Ryan Murphy’s new FX endeavor, Pose, is set in the ball culture world of New York City, 1987. The show is visually stunning, the costumes and sets are gorgeous, and naturally—necessarily—the music is fantastic. The music is such a large part of the viewing experience that you could spill hundreds of words discussing what each song means, and/or how awesome it is—and that’s exactly what I’ll be doing here! Each week I will list each remotely notable music choice, complete with a thorough Spotify playlist to match, as well as some discussion of what the song’s significance might be to the world of our characters. If you find yourself scrambling to Shazam each musical selection or you want to hypothesize about what a certain music cue means for a character, join me here to move through each Pose episode—beat by beat.

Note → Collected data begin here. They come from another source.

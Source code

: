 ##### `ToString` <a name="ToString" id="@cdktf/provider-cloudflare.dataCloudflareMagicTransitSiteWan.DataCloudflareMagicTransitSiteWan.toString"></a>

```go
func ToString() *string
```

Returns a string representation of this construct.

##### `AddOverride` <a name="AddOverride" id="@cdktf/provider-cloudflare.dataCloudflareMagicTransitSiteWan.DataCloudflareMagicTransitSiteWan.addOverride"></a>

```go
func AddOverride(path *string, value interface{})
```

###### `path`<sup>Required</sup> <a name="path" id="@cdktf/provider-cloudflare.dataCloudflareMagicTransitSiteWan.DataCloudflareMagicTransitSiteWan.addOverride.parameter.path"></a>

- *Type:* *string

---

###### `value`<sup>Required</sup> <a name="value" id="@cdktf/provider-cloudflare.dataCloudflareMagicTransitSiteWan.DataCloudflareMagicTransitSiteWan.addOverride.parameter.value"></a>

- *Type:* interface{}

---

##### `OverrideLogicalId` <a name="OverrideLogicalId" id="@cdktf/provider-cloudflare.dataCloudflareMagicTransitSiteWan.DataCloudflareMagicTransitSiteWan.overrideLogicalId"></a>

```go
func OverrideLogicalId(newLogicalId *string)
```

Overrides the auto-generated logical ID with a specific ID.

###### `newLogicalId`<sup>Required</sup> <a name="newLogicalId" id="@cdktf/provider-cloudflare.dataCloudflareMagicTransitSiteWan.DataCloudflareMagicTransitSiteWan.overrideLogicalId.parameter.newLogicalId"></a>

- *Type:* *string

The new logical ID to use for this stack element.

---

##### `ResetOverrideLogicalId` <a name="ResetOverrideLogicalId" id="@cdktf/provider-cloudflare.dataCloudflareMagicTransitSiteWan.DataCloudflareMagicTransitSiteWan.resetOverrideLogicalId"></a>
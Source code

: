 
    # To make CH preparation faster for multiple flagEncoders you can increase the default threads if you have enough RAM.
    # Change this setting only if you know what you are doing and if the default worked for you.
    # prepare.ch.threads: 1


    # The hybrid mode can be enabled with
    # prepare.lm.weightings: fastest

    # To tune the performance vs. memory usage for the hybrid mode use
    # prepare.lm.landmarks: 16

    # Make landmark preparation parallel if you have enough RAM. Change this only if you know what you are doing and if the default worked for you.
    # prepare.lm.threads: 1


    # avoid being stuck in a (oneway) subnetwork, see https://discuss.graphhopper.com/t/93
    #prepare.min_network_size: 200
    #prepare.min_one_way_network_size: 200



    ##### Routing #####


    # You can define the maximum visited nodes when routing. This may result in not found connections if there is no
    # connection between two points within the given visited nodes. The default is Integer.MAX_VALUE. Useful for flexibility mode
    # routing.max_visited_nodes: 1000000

This week’s Pose plays on a minor key this week, as Blanca mourns her mother’s death and Elektra reckons with her own motherly choices. This episode, “Mother’s Day,” therefore includes possibly the highest number of silent, or subdued, moments on the show and so there is a little less music to talk about this week. However, most of the songs are from ball competitions and are consequently excellent dance jams you should immediately listen to in the Spotify playlist below.
The episode begins with a flashback to 1982 and baby Blanca’s first, rather disastrous, walk in a ball. “Love Come Down” by Evelyn “Champagne” King from 1982 plays as Blanca holds her head up high even as she gets trashed by the MC and the other girls in the competition. However, she does meet the eye of an intrigued Elektra Abundance, watching from the second-floor. King sings that “your love is a force/got me under your spell/ so take me, I’m yours/ and I can’t help the way that I feel.” It’s not meant in a platonic way in the song, of course, but when looking at Elektra and Blanca’s pull towards each other in this flashback, it applies pretty well. Blanca is already in thrall with Elektra, calling her a legend and doing everything but kissing her feet. Elektra, while unimpressed with Blanca’s look so far, is intrigued by her guts and is inspired to take her under her wing as her house child. Like most of the songs used in pivotal Elektra-Blanca moments, the song reminds us of the powerful, unavoidable, bond these two women share even when they’re in fierce competition.
The next needle drop is a quick one, and tossed off simply for fun to flex the impressive amount of music cues Pose has access to. “It’s Tricky” by Run-DMC plays while the House of Evangelista takes part in their first annual Spring Cleaning, and it’s a quick and fun way to get us back into 1988. The energetic music video (featuring magicians Penn and Teller??) is worth checking out.
Up next we get a short but sweet feature of “Good Life” by Inner City. This single was released in late 1988 in the U.K., so the timeline is fudged a bit here, but it works so well. While watching contestants walk the “Perfect 10” category—for best face, body, and realness—and intercutting between Elektra about to go under the knife for her gender affirmation surgery, the beat pulses to lyrics that imagine the good life, where there is “no more sorrow [and] nothing borrowed.” It lends the moment a bittersweet edge as we are reminded just how much of a dream-come-true this moment is for Elektra, and how much of a dream it still is for many women in the ball world.
At another ball, during a brief but awesome voguing competition, we hear “Pump Up the Volume” the only single by annoyingly-named band M|A|R|R|S, from 1987. Shortly after, at the start of the challenge between the Houses of Abundance (sans Elektra) and Mugler, “Do You Wanna Funk?” by Sylvester and Patrick Cowley plays. A Hi-NRG hit from 1982, this track amps up the fun drama of the moment where the children of Abundance prove their bona fides without their famous mother. In the probably coincidental fashion of a few past tracks, this song was also used in a landmark LGBT film from 1989, Longtime Companion. The film will be released a year after this episode of Pose takes place, and it was the first wide-release theatrical film to focus on the AIDS epidemic. “Do You Wanna Funk?” plays during an opening party scene on Fire Island, before anybody has been touched by the disease.
During the all-too-brief “Labels” category walk, we hear “Word Up” by Cameo. Finally, as the big finale starts, “Point of No Return” by Exposé hits the speakers. This upbeat dance-pop song—one which is relatively mainstream for Pose—is perfect for the fun, glamorous and seductive return of Elektra to the ballroom floor, accompanied by her children’s fantastic display. At the same time, Patty Bowes, wife of Angel’s Stan, has found her way to the ball to discover who Angel is. Not much of the song’s content is relevant to the episode’s finale outside of the titular refrain, but it is effective here. Elektra and Blanca have continued their House feud—now with a little more respect for each other—and Patty has fully unearthed Stan’s lies and infidelity. With just three episodes left in the premiere season, Pose is firmly pushing its characters to those climactic “points of no return.”